▶ [Assigned task]:
From the listing below, copy only the lines running from the line that contains "to suitably modified" to the line that contains "that leverages these", both included.

▶ [Data records]:

* * * * * * *

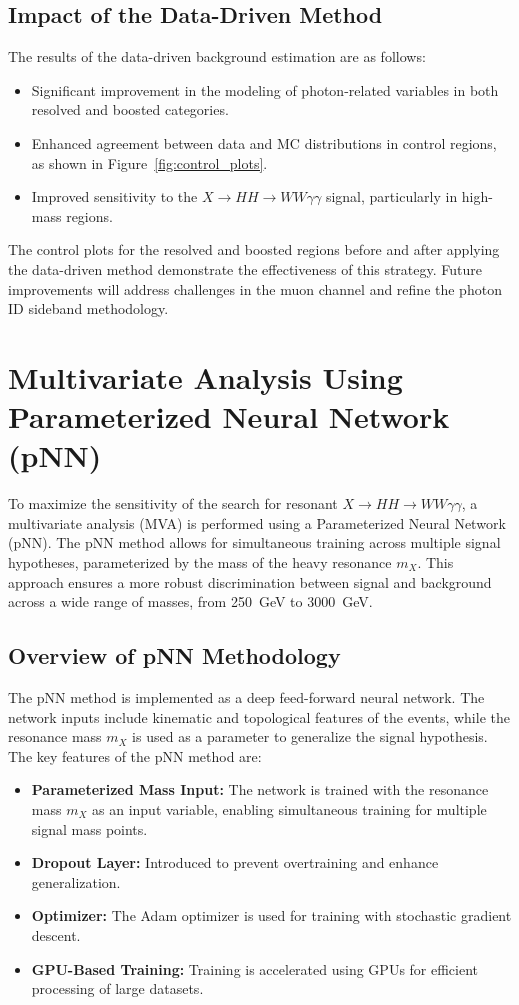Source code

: \subsection{Impact of the Data-Driven Method}
The results of the data-driven background estimation are as follows:
\begin{itemize}
    \item Significant improvement in the modeling of photon-related variables in both resolved and boosted categories.
    \item Enhanced agreement between data and MC distributions in control regions, as shown in Figure~\ref{fig:control_plots}.
    \item Improved sensitivity to the \(X \to HH \to WW\gamma\gamma\) signal, particularly in high-mass regions.
\end{itemize}

The control plots for the resolved and boosted regions before and after applying the data-driven method demonstrate the
effectiveness of this strategy. Future improvements will address challenges in the muon channel and refine the photon ID sideband
methodology.

\section{Multivariate Analysis Using Parameterized Neural Network (pNN)}

To maximize the sensitivity of the search for resonant \(X \to HH \to WW\gamma\gamma\), a multivariate analysis (MVA) is performed
using a Parameterized Neural Network (pNN). The pNN method allows for simultaneous training across multiple signal hypotheses,
parameterized by the mass of the heavy resonance \(m_X\). This approach ensures a more robust discrimination between signal and
background across a wide range of masses, from 250~GeV to 3000~GeV.

\subsection{Overview of pNN Methodology}
The pNN method is implemented as a deep feed-forward neural network. The network inputs include kinematic and topological features of the events, while the resonance mass \(m_X\) is used as a parameter to generalize the signal hypothesis. The key features of the pNN method are:
\begin{itemize}
    \item \textbf{Parameterized Mass Input:} The network is trained with the resonance mass \(m_X\) as an input variable, enabling simultaneous training for multiple signal mass points.
    \item \textbf{Dropout Layer:} Introduced to prevent overtraining and enhance generalization.
    \item \textbf{Optimizer:} The Adam optimizer is used for training with stochastic gradient descent.
    \item \textbf{GPU-Based Training:} Training is accelerated using GPUs for efficient processing of large datasets.
\end{itemize}


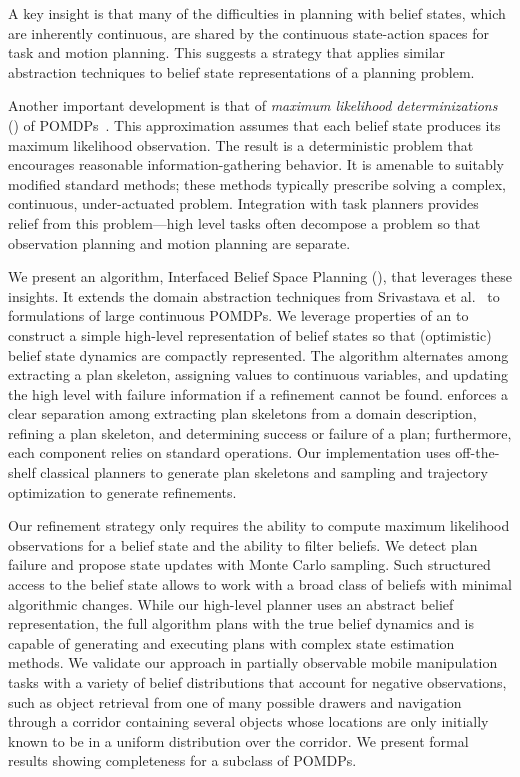 A key insight is that many of the difficulties in planning with belief
states, which are inherently continuous, are shared by the continuous
state-action spaces for task and motion planning. This suggests a
strategy that applies similar abstraction techniques to belief state
representations of a planning problem.

Another important development is that of \emph{maximum likelihood
  determinizations} (\mld) of POMDPs~\cite{platt2010belief}. This
approximation assumes that each belief state produces its maximum
likelihood observation. The result is a deterministic problem that
encourages reasonable information-gathering behavior. It is amenable
to suitably modified standard methods; these methods typically
prescribe solving a complex, continuous, under-actuated
problem. Integration with task planners provides relief from this
problem---high level tasks often decompose a problem so that
observation planning and motion planning are separate.

We present an algorithm, Interfaced Belief Space Planning (\ibsp),
that leverages these insights. It extends the domain abstraction
techniques from Srivastava et al.~\cite{srivastava2014combined} to
\mld{} formulations of large continuous POMDPs. We leverage properties
of an \mld{} to construct a simple high-level representation of belief
states so that (optimistic) belief state dynamics are compactly
represented. The algorithm alternates among extracting a plan
skeleton, assigning values to continuous variables, and updating the
high level with failure information if a refinement cannot be found.
\ibsp{} enforces a clear separation among extracting plan skeletons
from a domain description, refining a plan skeleton, and determining
success or failure of a plan; furthermore, each component relies on
standard operations. Our implementation uses off-the-shelf classical
planners to generate plan skeletons and sampling and trajectory
optimization to generate refinements.

Our refinement strategy only requires the ability to compute maximum
likelihood observations for a belief state and the ability to filter
beliefs. We detect plan failure and propose state updates with Monte Carlo
sampling. Such structured access to the belief state allows \ibsp{} to work with a broad class
of beliefs with minimal algorithmic changes. While our high-level
planner uses an abstract belief representation, the full algorithm
plans with the true belief dynamics and is capable of generating and executing plans
with complex state estimation methods. We validate our approach in
partially observable mobile manipulation tasks with a variety of
belief distributions that account for negative observations, such as object retrieval from
one of many possible drawers and navigation through a corridor containing several objects
whose locations are only initially known to be in a uniform distribution over the corridor. We
present formal results showing completeness for a subclass of POMDPs.

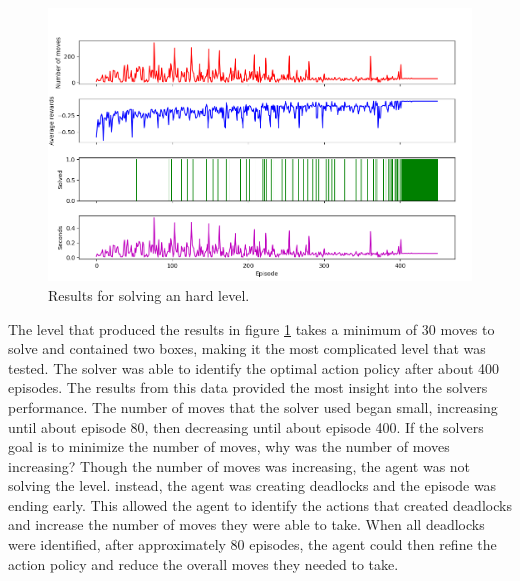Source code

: \documentclass[times, 10pt,twocolumn]{article}
\begin{document}
\begin{figure}[h] 
  \centering
     \includegraphics[width=\linewidth]{images/hard_graph.png}
  \caption{Results for solving an hard level.}
  \label{fig:h}
\end{figure}

The level that produced the results in figure \ref{fig:h} takes a minimum of 30 moves to solve and contained two boxes, making it the most complicated level that was tested. The solver was able to identify the optimal action policy after about 400 episodes. The results from this data provided the most insight into the solvers performance. The number of moves that the solver used began small, increasing until about episode 80, then decreasing until about episode 400. If the solvers goal is to minimize the number of moves, why was the number of moves increasing? Though the number of moves was increasing, the agent was not solving the level. instead, the agent was creating deadlocks and the episode was ending early. This allowed the agent to identify the actions that created deadlocks and increase the number of moves they were able to take. When all deadlocks were identified, after approximately 80 episodes, the agent could then refine the action policy and reduce the overall moves they needed to take.





\end{document}
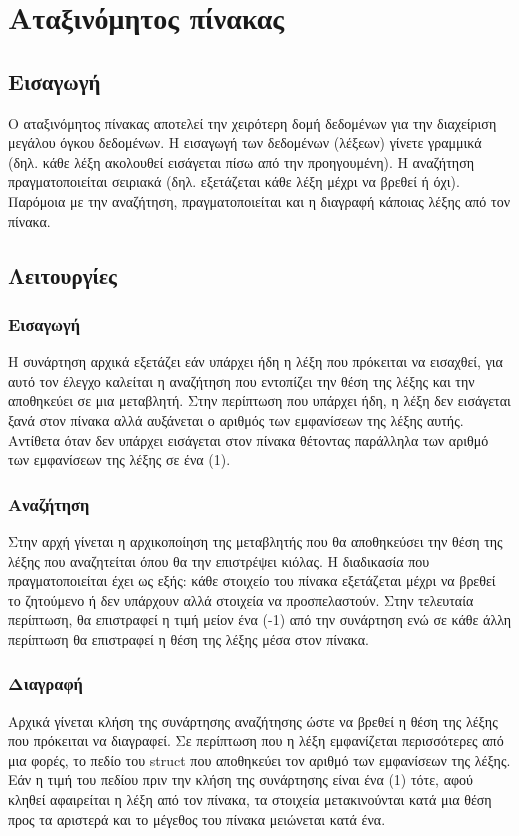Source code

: \chapter{Αταξινόμητος πίνακας}

\section{Εισαγωγή}

Ο αταξινόμητος πίνακας αποτελεί την χειρότερη δομή δεδομένων για την διαχείριση μεγάλου όγκου δεδομένων. Η εισαγωγή των δεδομένων (λέξεων) γίνετε γραμμικά (δηλ. κάθε λέξη ακολουθεί εισάγεται πίσω από την προηγουμένη). Η αναζήτηση πραγματοποιείται σειριακά (δηλ. εξετάζεται κάθε λέξη μέχρι να βρεθεί ή όχι). Παρόμοια με την αναζήτηση, πραγματοποιείται και η διαγραφή κάποιας λέξης από τον πίνακα.

\section{Λειτουργίες}

\subsection{Εισαγωγή}

Η συνάρτηση αρχικά εξετάζει εάν υπάρχει ήδη η λέξη που πρόκειται να εισαχθεί, για αυτό τον έλεγχο καλείται η αναζήτηση που εντοπίζει την θέση της λέξης και την αποθηκεύει σε μια μεταβλητή. Στην περίπτωση που υπάρχει ήδη, η λέξη δεν εισάγεται ξανά στον πίνακα αλλά αυξάνεται ο αριθμός των εμφανίσεων της λέξης αυτής. Αντίθετα όταν δεν υπάρχει εισάγεται στον πίνακα θέτοντας παράλληλα των αριθμό των εμφανίσεων της λέξης σε ένα (1).

\subsection{Αναζήτηση}

Στην αρχή γίνεται η αρχικοποίηση της μεταβλητής που θα αποθηκεύσει την θέση της λέξης που αναζητείται όπου θα την επιστρέψει κιόλας. Η διαδικασία που πραγματοποιείται έχει ως εξής: κάθε στοιχείο του πίνακα εξετάζεται μέχρι να βρεθεί το ζητούμενο ή δεν υπάρχουν αλλά στοιχεία να προσπελαστούν. Στην τελευταία περίπτωση, θα επιστραφεί η τιμή μείον ένα (-1) από την συνάρτηση ενώ σε κάθε άλλη περίπτωση θα επιστραφεί η θέση της λέξης μέσα στον πίνακα. 

\subsection{Διαγραφή}

Αρχικά γίνεται κλήση της συνάρτησης αναζήτησης ώστε να βρεθεί η θέση της λέξης που πρόκειται να διαγραφεί. Σε περίπτωση που η λέξη εμφανίζεται περισσότερες από μια φορές, το πεδίο του struct που αποθηκεύει τον αριθμό των εμφανίσεων της λέξης. Εάν η τιμή του πεδίου πριν την κλήση της συνάρτησης είναι ένα (1) τότε, αφού κληθεί αφαιρείται η λέξη από τον πίνακα, τα στοιχεία μετακινούνται κατά μια θέση προς τα αριστερά και το μέγεθος του πίνακα μειώνεται κατά ένα.
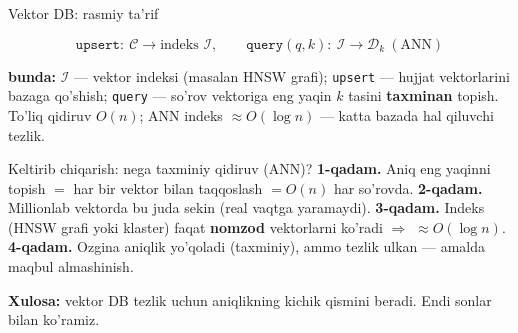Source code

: \documentclass[aspectratio=169,11pt]{beamer}
\newcommand{\bunda}[1]{{\small\textbf{bunda:}\; #1}}
\begin{document}
\begin{frame}{Vektor DB: rasmiy ta'rif}
  \begin{tcolorbox}[defbox,title={Ta'rif: indeks, upsert, query}]
    \vspace{-0.4em}
    $$ \texttt{upsert}:\ \mathcal{C}\to \text{indeks } \mathcal{I}, \qquad
       \texttt{query}(q, k):\ \mathcal{I}\to \mathcal{D}_k \ (\text{ANN}) $$
  \end{tcolorbox}
  \vspace{2pt}
  \bunda{$\mathcal{I}$ --- vektor indeksi (masalan HNSW grafi); \texttt{upsert}
  --- hujjat vektorlarini bazaga qo'shish; \texttt{query} --- so'rov vektoriga
  eng yaqin $k$ tasini \textbf{taxminan} topish.}
  \vspace{4pt}
  \footnotesize To'liq qidiruv $O(n)$; ANN indeks $\approx O(\log n)$ --- katta
  bazada hal qiluvchi tezlik.
\end{frame}

\begin{frame}{Keltirib chiqarish: nega taxminiy qidiruv (ANN)?}
  \textbf{1-qadam.} Aniq eng yaqinni topish $=$ har bir vektor bilan taqqoslash
  $= O(n)$ har so'rovda.
  \pause
  \textbf{2-qadam.} Millionlab vektorda bu juda sekin (real vaqtga yaramaydi).
  \pause
  \textbf{3-qadam.} Indeks (HNSW grafi yoki klaster) faqat \textbf{nomzod}
  vektorlarni ko'radi $\Rightarrow$ $\approx O(\log n)$.
  \pause
  \textbf{4-qadam.} Ozgina aniqlik yo'qoladi (taxminiy), ammo tezlik ulkan ---
  amalda maqbul almashinish.
  \begin{tcolorbox}[okbox,top=2pt,bottom=2pt]
    \small \textbf{Xulosa:} vektor DB tezlik uchun aniqlikning kichik qismini
    beradi. Endi sonlar bilan ko'ramiz.
  \end{tcolorbox}
\end{frame}
\end{document}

* * * * * * *

▶ [Answer below]:
to suitably modified standard methods; these methods typically
prescribe solving a complex, continuous, under-actuated
problem. Integration with task planners provides relief from this
problem---high level tasks often decompose a problem so that
observation planning and motion planning are separate.

We present an algorithm, Interfaced Belief Space Planning (\ibsp),
that leverages these insights. It extends the domain abstraction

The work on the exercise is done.